**ACTIVITY**. Extract, exactly as written, each line from the start of the records below to the line containing "See detail of", both ends included; drop the pictures.

· · · · ·

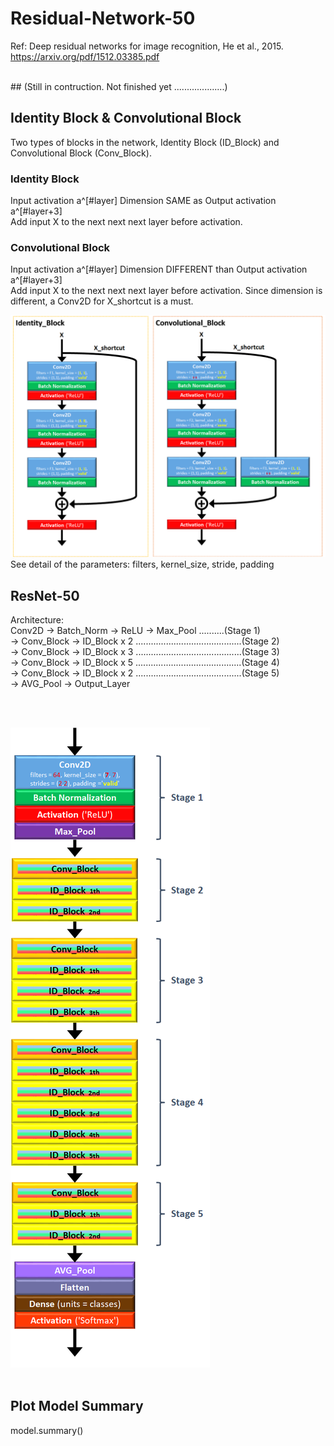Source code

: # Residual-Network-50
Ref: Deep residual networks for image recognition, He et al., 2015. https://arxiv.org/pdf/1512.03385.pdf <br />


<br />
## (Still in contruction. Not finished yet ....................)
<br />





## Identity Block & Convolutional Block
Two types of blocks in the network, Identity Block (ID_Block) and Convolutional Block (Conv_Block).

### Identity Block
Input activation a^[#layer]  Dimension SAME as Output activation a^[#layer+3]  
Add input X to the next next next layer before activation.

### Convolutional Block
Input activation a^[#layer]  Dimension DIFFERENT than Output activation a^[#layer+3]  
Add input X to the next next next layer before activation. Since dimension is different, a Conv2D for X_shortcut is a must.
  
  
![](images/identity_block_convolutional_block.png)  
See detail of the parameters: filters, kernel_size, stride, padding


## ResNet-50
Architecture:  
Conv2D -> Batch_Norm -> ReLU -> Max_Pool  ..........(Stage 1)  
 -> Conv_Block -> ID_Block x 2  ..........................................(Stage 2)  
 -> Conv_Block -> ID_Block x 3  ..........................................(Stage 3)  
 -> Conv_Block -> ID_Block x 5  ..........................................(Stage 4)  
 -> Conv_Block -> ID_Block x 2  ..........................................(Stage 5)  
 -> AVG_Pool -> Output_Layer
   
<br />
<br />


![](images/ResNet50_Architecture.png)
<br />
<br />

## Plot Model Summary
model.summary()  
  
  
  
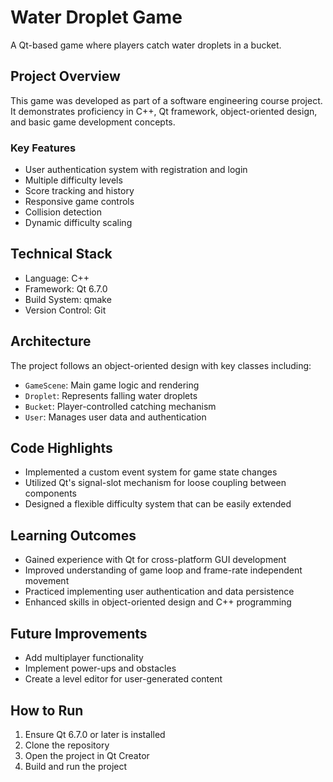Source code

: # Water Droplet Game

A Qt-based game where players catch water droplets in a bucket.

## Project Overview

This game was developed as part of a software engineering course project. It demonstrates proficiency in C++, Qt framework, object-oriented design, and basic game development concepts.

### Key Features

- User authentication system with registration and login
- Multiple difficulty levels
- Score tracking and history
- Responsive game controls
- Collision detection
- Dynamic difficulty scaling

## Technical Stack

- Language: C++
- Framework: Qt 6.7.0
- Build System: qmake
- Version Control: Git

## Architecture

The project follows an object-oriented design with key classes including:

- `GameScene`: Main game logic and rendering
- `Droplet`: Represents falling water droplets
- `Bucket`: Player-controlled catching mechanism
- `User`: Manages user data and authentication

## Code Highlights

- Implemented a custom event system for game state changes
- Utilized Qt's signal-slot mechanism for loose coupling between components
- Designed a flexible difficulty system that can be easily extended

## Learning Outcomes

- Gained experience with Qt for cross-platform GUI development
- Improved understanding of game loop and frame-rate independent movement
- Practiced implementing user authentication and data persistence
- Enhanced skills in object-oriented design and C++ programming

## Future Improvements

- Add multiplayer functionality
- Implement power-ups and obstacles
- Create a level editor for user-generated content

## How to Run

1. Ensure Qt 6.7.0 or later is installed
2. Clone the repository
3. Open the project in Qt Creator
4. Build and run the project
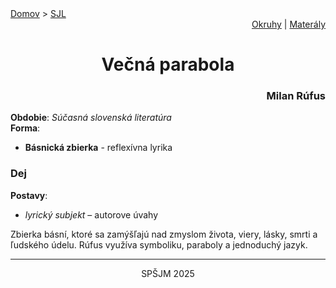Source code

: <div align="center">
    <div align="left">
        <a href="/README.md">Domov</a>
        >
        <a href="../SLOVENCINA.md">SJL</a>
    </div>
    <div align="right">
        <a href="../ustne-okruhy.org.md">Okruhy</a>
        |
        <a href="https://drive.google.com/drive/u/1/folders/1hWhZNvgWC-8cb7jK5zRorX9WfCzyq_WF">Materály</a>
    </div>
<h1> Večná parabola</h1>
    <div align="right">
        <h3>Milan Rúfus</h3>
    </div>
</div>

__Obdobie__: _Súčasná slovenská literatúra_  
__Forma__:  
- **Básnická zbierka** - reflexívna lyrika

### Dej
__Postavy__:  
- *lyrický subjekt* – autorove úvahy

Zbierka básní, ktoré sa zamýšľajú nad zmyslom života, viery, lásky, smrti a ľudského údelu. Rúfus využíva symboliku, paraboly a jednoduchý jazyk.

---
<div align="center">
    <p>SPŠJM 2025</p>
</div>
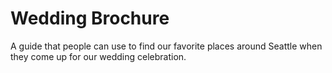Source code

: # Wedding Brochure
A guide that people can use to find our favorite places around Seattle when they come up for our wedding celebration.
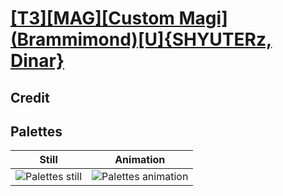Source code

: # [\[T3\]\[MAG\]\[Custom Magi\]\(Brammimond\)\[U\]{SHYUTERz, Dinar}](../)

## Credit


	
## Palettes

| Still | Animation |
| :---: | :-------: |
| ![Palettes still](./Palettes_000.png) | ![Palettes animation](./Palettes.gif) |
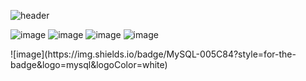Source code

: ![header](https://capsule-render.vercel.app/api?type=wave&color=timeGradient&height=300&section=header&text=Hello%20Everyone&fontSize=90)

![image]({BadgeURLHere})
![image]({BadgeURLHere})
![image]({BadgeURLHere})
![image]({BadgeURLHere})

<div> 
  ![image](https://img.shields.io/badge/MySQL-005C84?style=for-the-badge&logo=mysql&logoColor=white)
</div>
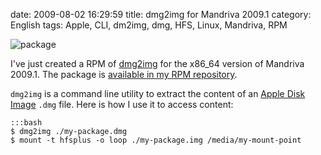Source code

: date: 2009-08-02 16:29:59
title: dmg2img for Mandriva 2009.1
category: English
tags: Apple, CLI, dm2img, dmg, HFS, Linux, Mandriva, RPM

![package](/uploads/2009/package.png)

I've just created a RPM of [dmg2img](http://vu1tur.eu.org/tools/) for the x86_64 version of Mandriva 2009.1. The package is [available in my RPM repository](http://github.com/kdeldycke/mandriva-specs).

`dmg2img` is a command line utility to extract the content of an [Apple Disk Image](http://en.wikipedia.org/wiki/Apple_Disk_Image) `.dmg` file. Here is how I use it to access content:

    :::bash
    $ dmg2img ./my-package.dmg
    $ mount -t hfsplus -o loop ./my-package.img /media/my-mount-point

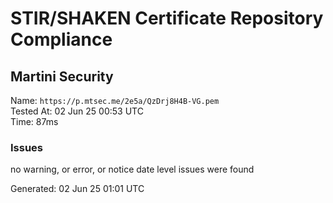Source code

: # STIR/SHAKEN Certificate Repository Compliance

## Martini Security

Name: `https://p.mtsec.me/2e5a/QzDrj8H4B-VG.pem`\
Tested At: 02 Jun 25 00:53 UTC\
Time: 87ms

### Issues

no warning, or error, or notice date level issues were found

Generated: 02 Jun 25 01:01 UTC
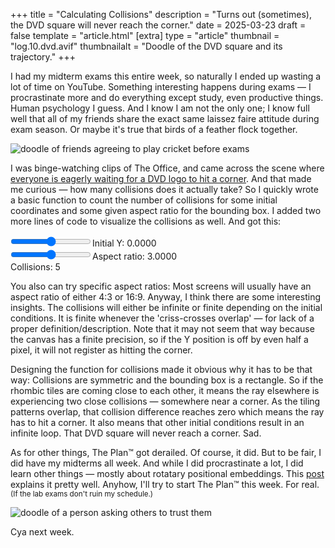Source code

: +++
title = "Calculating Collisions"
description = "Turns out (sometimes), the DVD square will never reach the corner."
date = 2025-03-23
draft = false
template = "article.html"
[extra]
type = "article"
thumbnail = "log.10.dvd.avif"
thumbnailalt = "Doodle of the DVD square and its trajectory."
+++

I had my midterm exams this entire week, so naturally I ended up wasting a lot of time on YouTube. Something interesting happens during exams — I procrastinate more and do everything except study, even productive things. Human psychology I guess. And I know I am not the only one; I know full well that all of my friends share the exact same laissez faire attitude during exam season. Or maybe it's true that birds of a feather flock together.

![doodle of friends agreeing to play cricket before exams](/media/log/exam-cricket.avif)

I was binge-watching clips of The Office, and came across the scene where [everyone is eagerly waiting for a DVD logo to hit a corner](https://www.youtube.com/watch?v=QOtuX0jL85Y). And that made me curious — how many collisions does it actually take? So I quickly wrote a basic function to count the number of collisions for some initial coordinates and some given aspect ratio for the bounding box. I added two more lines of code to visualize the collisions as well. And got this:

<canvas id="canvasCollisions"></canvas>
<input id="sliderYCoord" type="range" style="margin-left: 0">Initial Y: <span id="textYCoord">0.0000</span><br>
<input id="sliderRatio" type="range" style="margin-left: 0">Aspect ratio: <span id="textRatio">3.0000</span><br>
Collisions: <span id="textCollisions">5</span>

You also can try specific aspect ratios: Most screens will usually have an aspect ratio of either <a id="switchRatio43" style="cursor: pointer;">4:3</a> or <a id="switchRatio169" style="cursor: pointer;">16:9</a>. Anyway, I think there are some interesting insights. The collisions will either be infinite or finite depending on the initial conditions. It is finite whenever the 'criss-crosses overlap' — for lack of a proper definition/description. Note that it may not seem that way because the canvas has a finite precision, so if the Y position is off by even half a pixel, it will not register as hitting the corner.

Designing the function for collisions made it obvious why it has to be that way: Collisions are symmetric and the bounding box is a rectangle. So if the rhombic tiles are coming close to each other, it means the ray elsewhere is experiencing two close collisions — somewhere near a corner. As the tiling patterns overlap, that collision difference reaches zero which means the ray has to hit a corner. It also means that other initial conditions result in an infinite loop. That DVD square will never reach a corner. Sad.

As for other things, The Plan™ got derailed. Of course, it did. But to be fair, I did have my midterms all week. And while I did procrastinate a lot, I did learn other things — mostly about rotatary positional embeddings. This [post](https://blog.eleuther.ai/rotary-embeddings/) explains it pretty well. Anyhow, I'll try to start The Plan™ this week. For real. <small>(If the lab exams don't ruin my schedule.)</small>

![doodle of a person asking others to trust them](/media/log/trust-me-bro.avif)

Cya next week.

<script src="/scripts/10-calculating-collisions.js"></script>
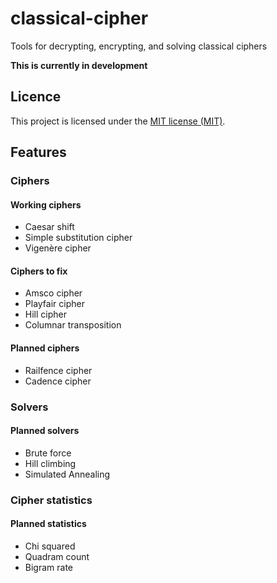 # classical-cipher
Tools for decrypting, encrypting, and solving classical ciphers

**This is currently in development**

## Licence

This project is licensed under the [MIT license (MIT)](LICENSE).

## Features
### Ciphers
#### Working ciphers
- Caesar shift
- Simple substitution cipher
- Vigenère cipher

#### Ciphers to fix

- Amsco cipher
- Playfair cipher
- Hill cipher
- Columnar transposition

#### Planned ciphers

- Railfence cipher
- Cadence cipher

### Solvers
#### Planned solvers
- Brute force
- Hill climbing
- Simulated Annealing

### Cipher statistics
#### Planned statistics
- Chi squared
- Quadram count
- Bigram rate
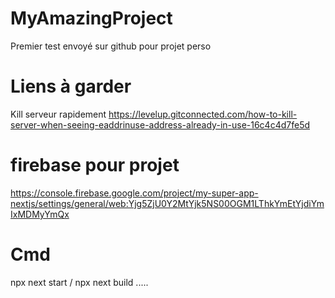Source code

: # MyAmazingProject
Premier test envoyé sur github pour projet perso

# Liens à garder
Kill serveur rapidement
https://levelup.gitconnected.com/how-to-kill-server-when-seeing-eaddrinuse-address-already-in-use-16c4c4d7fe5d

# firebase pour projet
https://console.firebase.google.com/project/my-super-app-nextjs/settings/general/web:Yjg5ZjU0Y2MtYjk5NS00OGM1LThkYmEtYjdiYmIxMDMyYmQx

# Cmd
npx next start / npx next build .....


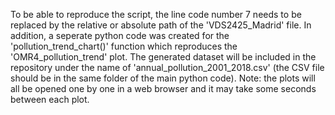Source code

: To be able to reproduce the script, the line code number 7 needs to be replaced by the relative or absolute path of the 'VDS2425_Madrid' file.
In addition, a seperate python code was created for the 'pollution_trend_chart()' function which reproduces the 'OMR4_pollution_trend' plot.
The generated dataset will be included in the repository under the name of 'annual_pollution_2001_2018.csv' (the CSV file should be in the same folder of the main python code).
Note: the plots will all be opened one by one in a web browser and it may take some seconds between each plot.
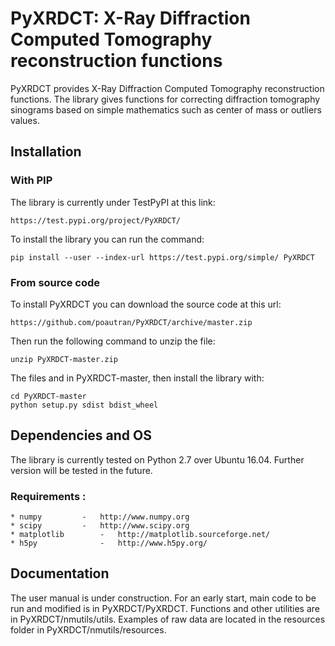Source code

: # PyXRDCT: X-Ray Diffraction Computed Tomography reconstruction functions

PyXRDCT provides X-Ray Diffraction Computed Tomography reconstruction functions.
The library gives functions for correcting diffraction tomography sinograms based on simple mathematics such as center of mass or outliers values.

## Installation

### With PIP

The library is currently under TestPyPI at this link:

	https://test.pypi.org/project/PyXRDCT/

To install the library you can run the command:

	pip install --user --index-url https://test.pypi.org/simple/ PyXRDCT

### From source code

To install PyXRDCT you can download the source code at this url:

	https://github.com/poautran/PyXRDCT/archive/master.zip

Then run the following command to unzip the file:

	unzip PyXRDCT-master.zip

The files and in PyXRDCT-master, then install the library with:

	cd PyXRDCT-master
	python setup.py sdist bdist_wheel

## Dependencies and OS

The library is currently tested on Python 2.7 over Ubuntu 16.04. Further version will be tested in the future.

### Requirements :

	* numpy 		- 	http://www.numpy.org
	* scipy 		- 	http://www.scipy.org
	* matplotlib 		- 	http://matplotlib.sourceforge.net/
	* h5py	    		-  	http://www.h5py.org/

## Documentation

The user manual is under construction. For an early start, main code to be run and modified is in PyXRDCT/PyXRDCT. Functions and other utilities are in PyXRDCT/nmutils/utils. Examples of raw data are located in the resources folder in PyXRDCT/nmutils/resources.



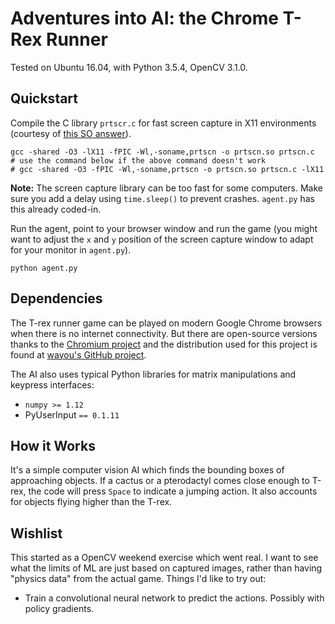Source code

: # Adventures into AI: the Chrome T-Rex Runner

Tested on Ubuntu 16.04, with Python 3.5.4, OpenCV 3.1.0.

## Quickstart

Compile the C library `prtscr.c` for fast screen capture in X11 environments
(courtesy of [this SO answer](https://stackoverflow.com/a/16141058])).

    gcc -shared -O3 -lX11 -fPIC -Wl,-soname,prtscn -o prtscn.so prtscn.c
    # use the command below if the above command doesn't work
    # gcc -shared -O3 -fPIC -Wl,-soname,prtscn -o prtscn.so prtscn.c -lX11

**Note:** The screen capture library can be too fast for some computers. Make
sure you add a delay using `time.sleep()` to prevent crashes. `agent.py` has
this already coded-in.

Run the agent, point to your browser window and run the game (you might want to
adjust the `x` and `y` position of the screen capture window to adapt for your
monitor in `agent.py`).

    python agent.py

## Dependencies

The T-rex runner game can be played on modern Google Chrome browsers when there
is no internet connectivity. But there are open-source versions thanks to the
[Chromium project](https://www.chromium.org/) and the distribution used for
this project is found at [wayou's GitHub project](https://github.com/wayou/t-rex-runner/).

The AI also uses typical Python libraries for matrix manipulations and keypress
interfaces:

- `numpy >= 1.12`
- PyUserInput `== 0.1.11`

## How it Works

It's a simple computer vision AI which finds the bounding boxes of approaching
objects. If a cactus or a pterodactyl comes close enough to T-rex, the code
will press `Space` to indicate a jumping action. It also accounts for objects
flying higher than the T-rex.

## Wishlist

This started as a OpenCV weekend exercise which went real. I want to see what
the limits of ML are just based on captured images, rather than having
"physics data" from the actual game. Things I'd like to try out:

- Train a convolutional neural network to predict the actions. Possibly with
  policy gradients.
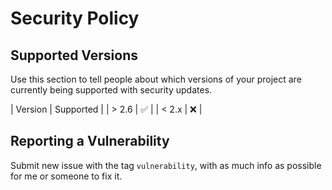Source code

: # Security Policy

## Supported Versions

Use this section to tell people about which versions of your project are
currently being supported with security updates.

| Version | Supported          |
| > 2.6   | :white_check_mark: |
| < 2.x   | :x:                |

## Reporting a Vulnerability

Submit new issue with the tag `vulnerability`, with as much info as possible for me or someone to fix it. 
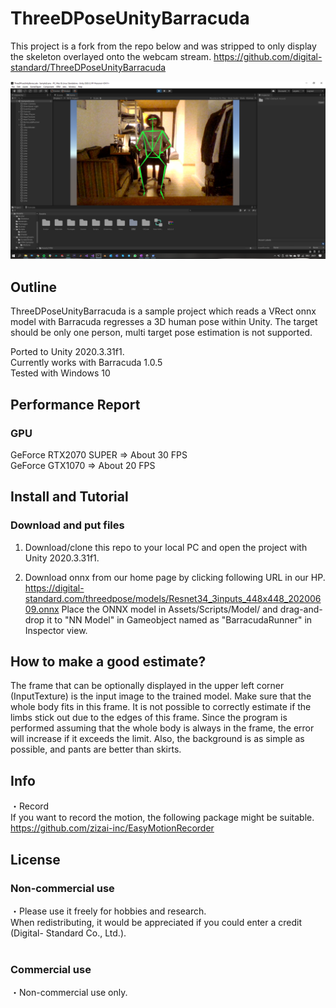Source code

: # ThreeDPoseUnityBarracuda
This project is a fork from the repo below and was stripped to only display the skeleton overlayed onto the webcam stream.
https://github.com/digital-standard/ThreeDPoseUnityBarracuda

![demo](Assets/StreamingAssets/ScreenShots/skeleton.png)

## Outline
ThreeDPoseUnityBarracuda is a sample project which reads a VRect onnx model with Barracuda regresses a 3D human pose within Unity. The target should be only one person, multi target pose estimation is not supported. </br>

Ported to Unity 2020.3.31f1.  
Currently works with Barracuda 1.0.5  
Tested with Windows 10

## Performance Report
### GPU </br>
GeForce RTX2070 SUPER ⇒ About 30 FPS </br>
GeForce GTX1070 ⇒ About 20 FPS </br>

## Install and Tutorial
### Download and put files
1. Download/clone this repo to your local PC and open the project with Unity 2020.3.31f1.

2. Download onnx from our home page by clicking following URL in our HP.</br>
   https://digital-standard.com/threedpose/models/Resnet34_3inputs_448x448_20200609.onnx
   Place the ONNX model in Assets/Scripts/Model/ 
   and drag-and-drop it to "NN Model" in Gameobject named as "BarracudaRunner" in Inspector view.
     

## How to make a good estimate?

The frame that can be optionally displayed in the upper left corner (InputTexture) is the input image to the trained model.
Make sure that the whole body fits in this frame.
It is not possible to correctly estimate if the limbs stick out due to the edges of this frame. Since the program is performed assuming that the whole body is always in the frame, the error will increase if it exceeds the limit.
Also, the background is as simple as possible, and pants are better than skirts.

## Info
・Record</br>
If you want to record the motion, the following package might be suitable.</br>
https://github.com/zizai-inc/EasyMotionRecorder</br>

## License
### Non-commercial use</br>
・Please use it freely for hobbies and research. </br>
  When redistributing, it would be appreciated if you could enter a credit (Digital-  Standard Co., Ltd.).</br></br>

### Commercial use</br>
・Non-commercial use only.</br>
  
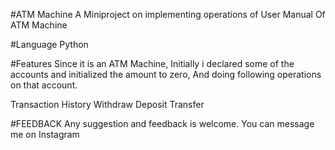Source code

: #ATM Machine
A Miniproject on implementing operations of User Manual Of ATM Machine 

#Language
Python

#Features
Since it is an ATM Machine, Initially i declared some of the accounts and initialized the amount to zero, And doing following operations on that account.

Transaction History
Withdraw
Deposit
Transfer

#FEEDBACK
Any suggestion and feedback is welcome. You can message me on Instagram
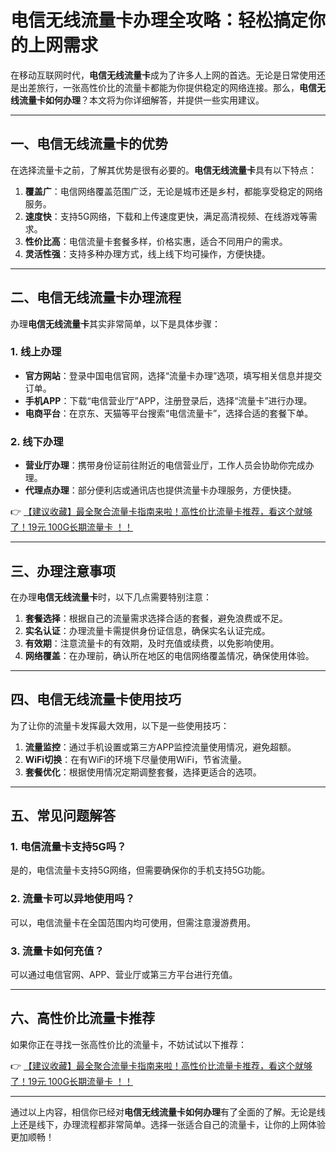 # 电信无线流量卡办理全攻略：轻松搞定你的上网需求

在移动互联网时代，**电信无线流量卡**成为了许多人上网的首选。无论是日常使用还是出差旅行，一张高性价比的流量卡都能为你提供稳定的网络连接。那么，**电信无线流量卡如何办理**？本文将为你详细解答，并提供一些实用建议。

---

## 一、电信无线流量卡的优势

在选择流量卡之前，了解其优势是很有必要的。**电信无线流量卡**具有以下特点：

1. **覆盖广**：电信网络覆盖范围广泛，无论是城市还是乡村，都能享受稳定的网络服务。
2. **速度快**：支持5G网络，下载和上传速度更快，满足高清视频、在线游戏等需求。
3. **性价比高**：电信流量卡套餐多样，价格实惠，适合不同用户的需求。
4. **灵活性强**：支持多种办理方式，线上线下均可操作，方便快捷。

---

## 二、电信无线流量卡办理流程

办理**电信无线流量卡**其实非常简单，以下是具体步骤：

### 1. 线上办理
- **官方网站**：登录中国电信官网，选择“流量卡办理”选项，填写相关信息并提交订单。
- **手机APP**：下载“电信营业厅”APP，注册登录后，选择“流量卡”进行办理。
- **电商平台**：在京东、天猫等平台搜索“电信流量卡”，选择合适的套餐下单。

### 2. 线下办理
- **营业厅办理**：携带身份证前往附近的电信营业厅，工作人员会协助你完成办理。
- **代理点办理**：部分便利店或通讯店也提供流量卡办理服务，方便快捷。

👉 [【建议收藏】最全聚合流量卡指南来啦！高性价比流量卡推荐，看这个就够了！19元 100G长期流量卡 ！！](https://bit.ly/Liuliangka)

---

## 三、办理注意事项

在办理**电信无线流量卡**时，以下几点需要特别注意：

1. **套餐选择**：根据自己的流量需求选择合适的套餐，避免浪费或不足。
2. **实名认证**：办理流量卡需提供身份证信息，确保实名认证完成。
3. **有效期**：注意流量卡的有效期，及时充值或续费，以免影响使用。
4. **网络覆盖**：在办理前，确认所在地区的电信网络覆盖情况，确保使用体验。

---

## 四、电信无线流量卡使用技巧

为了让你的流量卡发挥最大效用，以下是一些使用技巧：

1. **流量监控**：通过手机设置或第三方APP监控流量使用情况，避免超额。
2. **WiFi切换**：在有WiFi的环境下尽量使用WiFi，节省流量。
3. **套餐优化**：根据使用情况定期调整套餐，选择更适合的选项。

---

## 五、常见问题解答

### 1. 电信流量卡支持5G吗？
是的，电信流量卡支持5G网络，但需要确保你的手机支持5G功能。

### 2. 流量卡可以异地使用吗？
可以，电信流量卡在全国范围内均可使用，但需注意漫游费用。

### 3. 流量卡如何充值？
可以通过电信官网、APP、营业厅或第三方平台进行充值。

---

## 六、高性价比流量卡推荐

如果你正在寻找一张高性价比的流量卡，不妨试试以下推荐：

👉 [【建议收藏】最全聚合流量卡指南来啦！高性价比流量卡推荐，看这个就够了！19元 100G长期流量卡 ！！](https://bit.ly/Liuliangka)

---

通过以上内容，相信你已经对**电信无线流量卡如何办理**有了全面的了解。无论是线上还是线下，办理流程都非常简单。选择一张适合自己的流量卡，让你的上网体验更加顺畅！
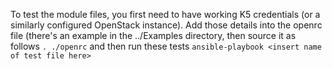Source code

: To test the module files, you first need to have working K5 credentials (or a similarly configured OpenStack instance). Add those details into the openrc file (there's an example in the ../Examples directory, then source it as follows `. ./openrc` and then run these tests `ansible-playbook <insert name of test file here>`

· · · · ·

**EXERCISE RESULT**.
Source code

: # Residual-Network-50
Ref: Deep residual networks for image recognition, He et al., 2015. https://arxiv.org/pdf/1512.03385.pdf <br />


<br />
## (Still in contruction. Not finished yet ....................)
<br />





## Identity Block & Convolutional Block
Two types of blocks in the network, Identity Block (ID_Block) and Convolutional Block (Conv_Block).

### Identity Block
Input activation a^[#layer]  Dimension SAME as Output activation a^[#layer+3]  
Add input X to the next next next layer before activation.

### Convolutional Block
Input activation a^[#layer]  Dimension DIFFERENT than Output activation a^[#layer+3]  
Add input X to the next next next layer before activation. Since dimension is different, a Conv2D for X_shortcut is a must.
  
  
![](images/identity_block_convolutional_block.png)  
See detail of the parameters: filters, kernel_size, stride, padding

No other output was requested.